The goals I intend for my ideal language to fulfill are fairly straight forward;
- Easy to learn and use
- Have an easy to maintain and simple API
- Have a reduced API to prevent carpel tunnel-esque issues, yet still have the flexibility and power of a "full" API (without the complications of dual API's)
- Have a consistant API
- Security focused
- Self documenting
- Simple to extend
- Use Memory Management
- Allow for connection pooling
- Thread safe
- Flexible enough to create stateful applications without much work
Most of those points are quite obvious, but I think I might have to explain the final point. By design HTTP was originally stateless, unfortunately this meant that building real applications was a royal pain in the arse; which is why we have things like cookies tacked onto the end of the HTTP specs.

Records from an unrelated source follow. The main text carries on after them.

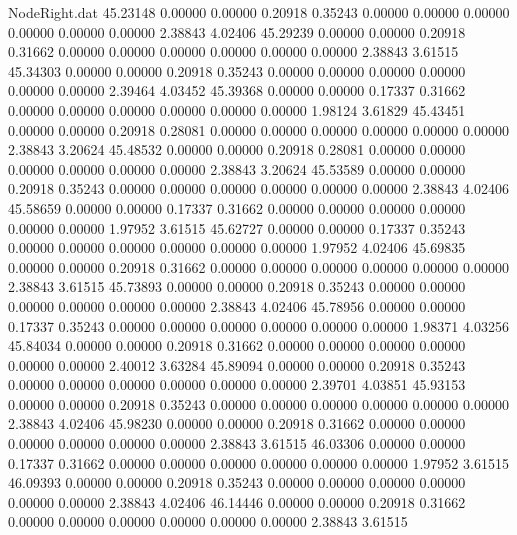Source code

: \begin{filecontents}{NodeRight.dat}
  45.23148    0.00000    0.00000     0.20918    0.35243    0.00000    0.00000    0.00000    0.00000    0.00000    0.00000    2.38843    4.02406
  45.29239    0.00000    0.00000     0.20918    0.31662    0.00000    0.00000    0.00000    0.00000    0.00000    0.00000    2.38843    3.61515
  45.34303    0.00000    0.00000     0.20918    0.35243    0.00000    0.00000    0.00000    0.00000    0.00000    0.00000    2.39464    4.03452
  45.39368    0.00000    0.00000     0.17337    0.31662    0.00000    0.00000    0.00000    0.00000    0.00000    0.00000    1.98124    3.61829
  45.43451    0.00000    0.00000     0.20918    0.28081    0.00000    0.00000    0.00000    0.00000    0.00000    0.00000    2.38843    3.20624
  45.48532    0.00000    0.00000     0.20918    0.28081    0.00000    0.00000    0.00000    0.00000    0.00000    0.00000    2.38843    3.20624
  45.53589    0.00000    0.00000     0.20918    0.35243    0.00000    0.00000    0.00000    0.00000    0.00000    0.00000    2.38843    4.02406
  45.58659    0.00000    0.00000     0.17337    0.31662    0.00000    0.00000    0.00000    0.00000    0.00000    0.00000    1.97952    3.61515
  45.62727    0.00000    0.00000     0.17337    0.35243    0.00000    0.00000    0.00000    0.00000    0.00000    0.00000    1.97952    4.02406
  45.69835    0.00000    0.00000     0.20918    0.31662    0.00000    0.00000    0.00000    0.00000    0.00000    0.00000    2.38843    3.61515
  45.73893    0.00000    0.00000     0.20918    0.35243    0.00000    0.00000    0.00000    0.00000    0.00000    0.00000    2.38843    4.02406
  45.78956    0.00000    0.00000     0.17337    0.35243    0.00000    0.00000    0.00000    0.00000    0.00000    0.00000    1.98371    4.03256
  45.84034    0.00000    0.00000     0.20918    0.31662    0.00000    0.00000    0.00000    0.00000    0.00000    0.00000    2.40012    3.63284
  45.89094    0.00000    0.00000     0.20918    0.35243    0.00000    0.00000    0.00000    0.00000    0.00000    0.00000    2.39701    4.03851
  45.93153    0.00000    0.00000     0.20918    0.35243    0.00000    0.00000    0.00000    0.00000    0.00000    0.00000    2.38843    4.02406
  45.98230    0.00000    0.00000     0.20918    0.31662    0.00000    0.00000    0.00000    0.00000    0.00000    0.00000    2.38843    3.61515
  46.03306    0.00000    0.00000     0.17337    0.31662    0.00000    0.00000    0.00000    0.00000    0.00000    0.00000    1.97952    3.61515
  46.09393    0.00000    0.00000     0.20918    0.35243    0.00000    0.00000    0.00000    0.00000    0.00000    0.00000    2.38843    4.02406
  46.14446    0.00000    0.00000     0.20918    0.31662    0.00000    0.00000    0.00000    0.00000    0.00000    0.00000    2.38843    3.61515

\end{filecontents}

I understand this, but I also see that a hell of a lot of web apps want to be stateful, and rolling your own system can be irritating even if its purely a case of wrapping some arbitrary functions. I will add a caveat to this intelligence, and that is it must not be like RoR and do what it thinks I want to do.
Before I get too heavily involved in implementation and start ranting again, I’ll Segway neatly into synatx and semantics. Overall, in terms of general syntax I refuse to rock the boat and will stead fastly state that C-style is the One True Way™, with one exception; returning values from functions. Returning struct’s implies a memory layout which shouldn’t be applicable to a memory managed language, and so for this one reason I’ve got to go with Lua style of returning multiple values.
Data types can be a big one to handle in web applications. I personally really like having a clear set of datatypes which you can assign to variables, and dislike PHP’s half hearted attempts of "type hinting". I do agree with an additional void or automatic type for certain use-cases, such as user input, which you can later sanitise.
With regards to OOP support, I used to find it a god-send for larger projects. Unfortunately you often find it being abused by many all over the digital universe. This is either because the person using it doesn’t understand, or the language isn’t up to it. For this reason I believe that either it should be supported with good documentation and a method to stop over use of singleton’s, or not supported at all. For this reason I propose OOP support, with the proviso that we (that’s the royal "we") find some way to stop the madness.
So that rounds off a few of the sharp corners that irritate me about web languages. I know theres a hell of a lot more work and thought involved, and as such you should really view this as a chance to moan. There’s a lot of available languages out there, and I know that I’ve not tried them all yet, but it does make me wonder if there is that fabled webdev nirvana out there.